Li Hongyu, Sun Xinti, Li Zesheng, Zhao Ruiping, Li Meng, Hu Taohong
Medical College of Soochow University, The People's Liberation Army of China (PLA) Rocket Force Characteristic Medical Center, Beijing, China.
Department of Cardiovascular Medicine, Baotou Central Hospital, Institute of Cardiovascular Diseases, Translational Medicine Center, Baotou, China.
Front Cardiovasc Med. 2023 Jan 4;9:1059543. doi: 10.3389/fcvm.2022.1059543. eCollection 2022.
Great strides have been made in past years toward revealing the pathogenesis of acute myocardial infarction (AMI). However, the prognosis did not meet satisfactory expectations. Considering the importance of early diagnosis in AMI, biomarkers with high sensitivity and accuracy are urgently needed. On the other hand, the prevalence of AMI worldwide has rapidly increased over the last few years, especially after the outbreak of COVID-19. Thus, in addition to the classical risk factors for AMI, such as overwork, agitation, overeating, cold irritation, constipation, smoking, and alcohol addiction, viral infections triggers have been considered. Immune cells play pivotal roles in the innate immunosurveillance of viral infections. So, immunotherapies might serve as a potential preventive or therapeutic approach, sparking new hope for patients with AMI. An era of artificial intelligence has led to the development of numerous machine learning algorithms. In this study, we integrated multiple machine learning algorithms for the identification of novel diagnostic biomarkers for AMI. Then, the possible association between critical genes and immune cell infiltration status was characterized for improving the diagnosis and treatment of AMI patients.

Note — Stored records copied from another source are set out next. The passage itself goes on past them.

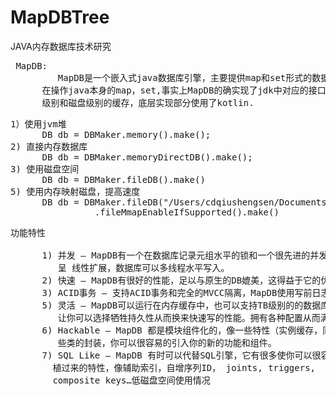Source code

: # MapDBTree
JAVA内存数据库技术研究

<pre>
 MapDB:
         MapDB是一个嵌入式java数据库引擎，主要提供map和set形式的数据存储，使用起来就像是
      在操作java本身的map，set,事实上MapDB的确实现了jdk中对应的接口，MapDB可以提供内存
      级别和磁盘级别的缓存，底层实现部分使用了kotlin.
</pre>

<pre>
1）使用jvm堆
      DB db = DBMaker.memory().make();
2) 直接内存数据库
      DB db = DBMaker.memoryDirectDB().make();
3) 使用磁盘空间
      DB db = DBMaker.fileDB().make()
5) 使用内存映射磁盘，提高速度
      DB db = DBMaker.fileDB("/Users/cdqiushengsen/Documents/helloTreeMapDb")
                .fileMmapEnableIfSupported().make()
</pre>

<pre>
功能特性

      1) 并发 – MapDB有一个在数据库记录元组水平的锁和一个很先进的并发控制引擎，它的性能
         呈 线性扩展，数据库可以多线程水平写入。
      2) 快速 – MapDB有很好的性能，足以与原生的DB媲美，这得益于它的优化和重写。
      3) ACID事务 – 支持ACID事务和完全的MVCC隔离，MapDB使用写前日志。
      5) 灵活 – MapDB可以运行在内存缓存中，也可以支持TB级别的的数据库。它有很多选项用来
         让你可以选择牺牲持久性从而换来快速写的性能。拥有各种配置从而满足你的需求。
      6) Hackable – MapDB 都是模块组件化的，像一些特性（实例缓存，同步写，压缩）只是一
         些类的封装，你可以很容易的引入你的新的功能和组件。
      7) SQL Like – MapDB 有时可以代替SQL引擎，它有很多使你可以很容易地从关系数据库移
        植过来的特性，像辅助索引，自增序列ID， joints, triggers, 
        composite keys…低磁盘空间使用情况
</pre>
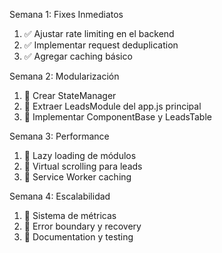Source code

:  Semana 1: Fixes Inmediatos

  1. ✅ Ajustar rate limiting en el backend
  2. ✅ Implementar request deduplication
  3. ✅ Agregar caching básico

  Semana 2: Modularización

  1. 🔄 Crear StateManager
  2. 🔄 Extraer LeadsModule del app.js principal
  3. 🔄 Implementar ComponentBase y LeadsTable

  Semana 3: Performance

  1. 📅 Lazy loading de módulos
  2. 📅 Virtual scrolling para leads
  3. 📅 Service Worker caching

  Semana 4: Escalabilidad

  1. 📅 Sistema de métricas
  2. 📅 Error boundary y recovery
  3. 📅 Documentation y testing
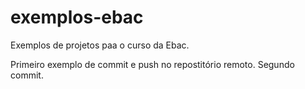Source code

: # exemplos-ebac
Exemplos de projetos paa o curso da Ebac.

Primeiro exemplo de commit e push no repostitório remoto.
Segundo commit.
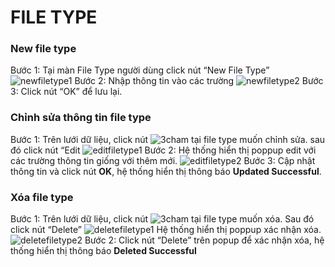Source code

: # FILE TYPE
###	New file type
Bước 1:	Tại màn File Type người dùng click nút “New File Type”
![newfiletype1](https://user-images.githubusercontent.com/105435351/198495176-82cdfbd5-18a7-4eb6-9756-d15a0c783351.png)
Bước 2:	Nhập thông tin vào các trường
![newfiletype2](https://user-images.githubusercontent.com/105435351/198495178-e2a2f64c-d48c-440e-8600-c88c0402bd73.png)
Bước 3:	Click nút “OK” để lưu lại.

### Chỉnh sửa thông tin file type
Bước 1:	Trên lưới dữ liệu, click nút ![3cham](https://user-images.githubusercontent.com/105435351/197490871-756491bf-bdbc-460f-9a51-9b27ed4240c7.png) tại file type muốn chỉnh sửa. sau đó click nút “Edit
![editfiletype1](https://user-images.githubusercontent.com/105435351/198495116-36b9142c-4830-4f33-baf8-2e88c6e7e75e.png)
Bước 2:	Hệ thống hiển thị poppup edit với các trường thông tin giống với thêm mới.
![editfiletype2](https://user-images.githubusercontent.com/105435351/198495119-d7d784ce-7fc1-4633-9424-cb6be29aae25.png)
Bước 3:	Cập nhật thông tin và click nút **OK**, hệ thống hiển thị thông báo **Updated Successful**.

###	Xóa file type
Bước 1:	Trên lưới dữ liệu, click nút  ![3cham](https://user-images.githubusercontent.com/105435351/197490871-756491bf-bdbc-460f-9a51-9b27ed4240c7.png) tại file type muốn xóa. Sau đó click nút “Delete”
![deletefiletype1](https://user-images.githubusercontent.com/105435351/198495181-3748fe87-6b58-475e-806c-dd2db89c80ad.png)
Hệ thống hiển thị poppup xác nhận xóa. 
![deletefiletype2](https://user-images.githubusercontent.com/105435351/198495095-4f0d6091-98d4-462b-a48b-77e8fdc54c57.png)
Bước 2:	Click nút “Delete” trên popup để xác nhận xóa, hệ thống hiển thị thông báo **Deleted Successful**
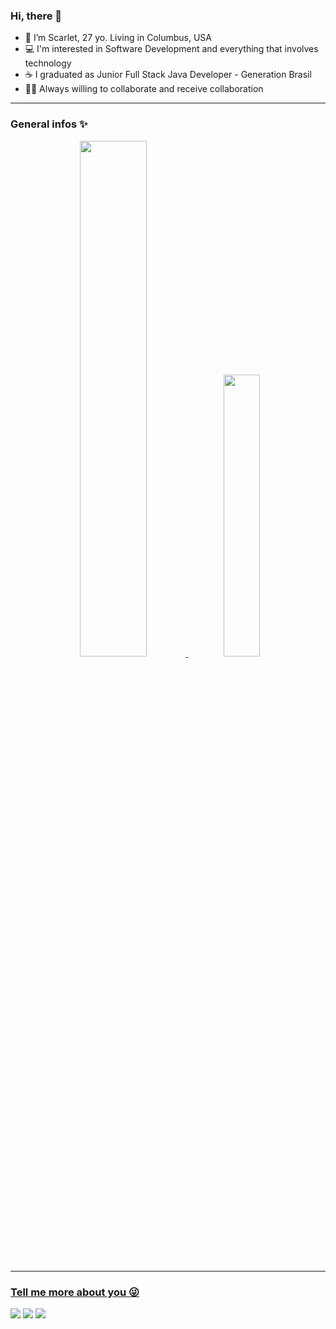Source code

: ### Hi, there 💜

- 👩 I’m Scarlet, 27 yo. Living in Columbus, USA 
- 💻 I'm interested in Software Development and everything that involves technology
- ☕️ I graduated as Junior Full Stack Java Developer - Generation Brasil
- 🤲🏼 Always willing to collaborate and receive collaboration

---

### General infos ✨

<div align="center">
  <a href="https://github.com/ScarletMartins">
  <img width="46%" src="https://github-readme-stats.vercel.app/api?username=ScarletMartins&show_icons=true&theme=dark&include_all_commits=true&count_private=true"/>
  <img width="34%" src="https://github-readme-stats.vercel.app/api/top-langs/?username=ScarletMartins&layout=compact&langs_count=7&theme=dark"/>
</div>



---

### Tell me more about you 😜

<div> 
  <a href="https://instagram.com/_scarletmartins" target="_blank"><img src="https://img.shields.io/badge/-Instagram-%23E4405F?style=for-the-badge&logo=instagram&logoColor=white" target="_blank"></a>
  <a href = "mailto:scarletgam@icloud.com"><img src="https://img.shields.io/badge/-email-%23333?style=for-the-badge&logo=Gmail&logoColor=white" target="_blank"></a>
  <a href="https://www.linkedin.com/in/scarletmartins" target="_blank"><img src="https://img.shields.io/badge/-LinkedIn-%230077B5?style=for-the-badge&logo=linkedin&logoColor=white" target="_blank"></a>
</div>
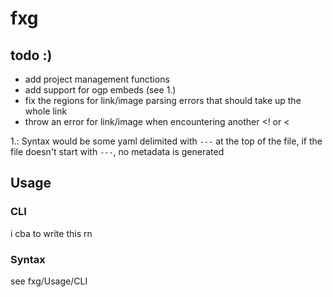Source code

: # fxg

## todo :)

- add project management functions
- add support for ogp embeds (see 1.)
- fix the regions for link/image parsing errors that should take up the whole link
- throw an error for link/image when encountering another <! or <

1.: Syntax would be some yaml delimited with `---` at the top of the file, if the file doesn't start with `---`, no metadata is generated

## Usage

### CLI

i cba to write this rn

### Syntax

see fxg/Usage/CLI
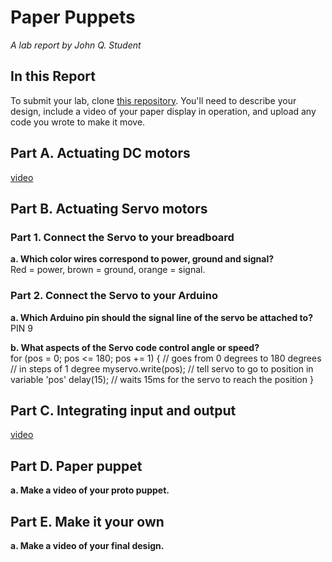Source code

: # Paper Puppets

*A lab report by John Q. Student*

## In this Report

To submit your lab, clone [this repository](https://github.com/FAR-Lab/IDD-Fa18-Lab4). You'll need to describe your design, include a video of your paper display in operation, and upload any code you wrote to make it move.

## Part A. Actuating DC motors

[video](https://youtu.be/0XEY083GI4s)
## Part B. Actuating Servo motors

### Part 1. Connect the Servo to your breadboard

**a. Which color wires correspond to power, ground and signal?**  
Red = power, brown = ground, orange = signal.

### Part 2. Connect the Servo to your Arduino

**a. Which Arduino pin should the signal line of the servo be attached to?**  
PIN 9

**b. What aspects of the Servo code control angle or speed?**  
for (pos = 0; pos <= 180; pos += 1) { // goes from 0 degrees to 180 degrees
    // in steps of 1 degree
    myservo.write(pos);              // tell servo to go to position in variable 'pos'
	delay(15);                       // waits 15ms for the servo to reach the position
}

## Part C. Integrating input and output
[video](https://youtu.be/SVad7VHK_-4)
## Part D. Paper puppet

**a. Make a video of your proto puppet.**

## Part E. Make it your own

**a. Make a video of your final design.**
 
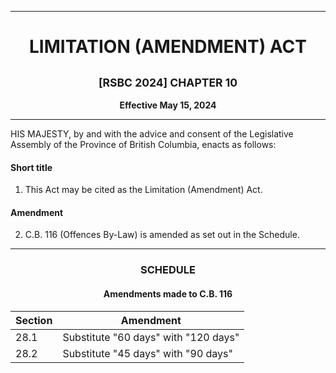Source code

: <div align="center">

<hr/>

<h1>LIMITATION (AMENDMENT) ACT</h1>

<h2><small>[RSBC 2024] CHAPTER 10</small></h2>

**Effective May 15, 2024**

<hr/>

</div>

HIS MAJESTY, by and with the advice and consent of the Legislative Assembly of the Province of British Columbia, enacts as follows:

#### Short title

1. This Act may be cited as the Limitation (Amendment) Act.

#### Amendment

2. C.B. 116 (Offences By-Law) is amended as set out in the Schedule.

<hr/>
<div align="center">

<h3>SCHEDULE</h3>
<h4>Amendments made to C.B. 116</h4>

| Section | Amendment                            |
| ------- | ------------------------------------ |
| 28.1    | Substitute "60 days" with "120 days" |
| 28.2    | Substitute "45 days" with "90 days"  |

在过去几年中,在揭示急性心肌梗死(AMI)的发病机制方面已经取得了巨大进展。然而,其预后并未达到令人满意的预期。考虑到早期诊断在AMI中的重要性,迫切需要具有高灵敏度和准确性的生物标志物。另一方面,在过去几年中,全球范围内AMI的患病率迅速上升,尤其是在COVID-19爆发之后。因此,除了AMI的经典危险因素,如过度劳累、激动、暴饮暴食、寒冷刺激、便秘、吸烟和酗酒外,病毒感染触发因素也被考虑在内。免疫细胞在病毒感染的固有免疫监视中起关键作用。因此,免疫疗法可能作为一种潜在的预防或治疗方法,为AMI患者带来新的希望。人工智能时代催生了众多机器学习算法。在本研究中,我们整合了多种机器学习算法来识别AMI的新型诊断生物标志物。然后,对关键基因与免疫细胞浸润状态之间的可能关联进行了表征,以改善AMI患者的诊断和治疗。